Homeless Activists Boo Wilson : Deficit: Governor defends his program in the face of anger directed at his plan to cut benefits for the poor to avert a budget shortage.
Gov. Pete Wilson was booed and heckled Tuesday during a speech to about 1,000 homeless and housing advocates angry over his proposed cuts in programs for the poor.
Wilson, the first governor in 12 years to address the annual conference of homeless groups, was interrupted frequently by boos, catcalls and obscenity-laced comments.
Opponents of the budget cuts shouted, “Raise taxes!” and “Tax the rich!” and waved signs carrying slogans such as “Don’t Hurt Kids,” and “Stop the Wo’ on the Po.’ ” The Wilson critics stood on chairs, held banners aloft and, near the end of his speech, orchestrated a walkout from the large conference room at a hotel near downtown.
Wilson, showing a spunkiness rarely exhibited by his predecessor, Gov. George Deukmejian, refused to back down and frequently engaged in give-and-take with the audience.
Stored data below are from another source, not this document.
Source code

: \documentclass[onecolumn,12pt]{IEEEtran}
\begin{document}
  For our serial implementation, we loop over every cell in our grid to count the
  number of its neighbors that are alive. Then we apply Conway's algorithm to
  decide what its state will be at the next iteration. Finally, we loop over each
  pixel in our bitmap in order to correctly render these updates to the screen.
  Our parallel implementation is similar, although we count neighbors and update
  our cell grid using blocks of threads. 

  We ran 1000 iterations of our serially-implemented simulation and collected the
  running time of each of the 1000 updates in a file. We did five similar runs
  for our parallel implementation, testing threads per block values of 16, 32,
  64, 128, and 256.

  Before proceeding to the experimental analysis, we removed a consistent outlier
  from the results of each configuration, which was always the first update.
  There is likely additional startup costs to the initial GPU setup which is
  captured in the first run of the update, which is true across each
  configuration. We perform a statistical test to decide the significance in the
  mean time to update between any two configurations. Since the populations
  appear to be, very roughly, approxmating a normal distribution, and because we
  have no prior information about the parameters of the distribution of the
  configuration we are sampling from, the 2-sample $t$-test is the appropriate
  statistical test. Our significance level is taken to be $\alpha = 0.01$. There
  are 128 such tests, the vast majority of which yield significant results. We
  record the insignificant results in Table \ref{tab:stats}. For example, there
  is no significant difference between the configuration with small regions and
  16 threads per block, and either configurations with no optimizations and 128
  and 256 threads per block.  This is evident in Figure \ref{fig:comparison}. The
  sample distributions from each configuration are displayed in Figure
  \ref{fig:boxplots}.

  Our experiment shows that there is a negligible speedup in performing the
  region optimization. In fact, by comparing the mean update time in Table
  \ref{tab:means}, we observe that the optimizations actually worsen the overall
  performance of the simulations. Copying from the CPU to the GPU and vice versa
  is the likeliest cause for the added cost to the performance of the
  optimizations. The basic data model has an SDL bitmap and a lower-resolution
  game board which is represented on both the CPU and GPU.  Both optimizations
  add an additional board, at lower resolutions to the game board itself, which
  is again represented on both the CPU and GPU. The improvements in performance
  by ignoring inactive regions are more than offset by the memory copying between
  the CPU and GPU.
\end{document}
At one point Wilson told the protesters, attending the last day of a two-day conference, that “placards will not build houses.” And when some activists demanded that Wilson tax the movie industry or give up his own salary to save money, the Republican governor shot back: “I haven’t heard a solution yet, friends.”
Wilson also had supporters in the audience who applauded when he said the problem of homelessness is not going to be solved by “volume in terms of noise, but volume in terms of housing.”
Despite that, homeless coalition officials described the audience as almost universally critical of Wilson budget proposals that are aimed at welfare recipients and housing programs.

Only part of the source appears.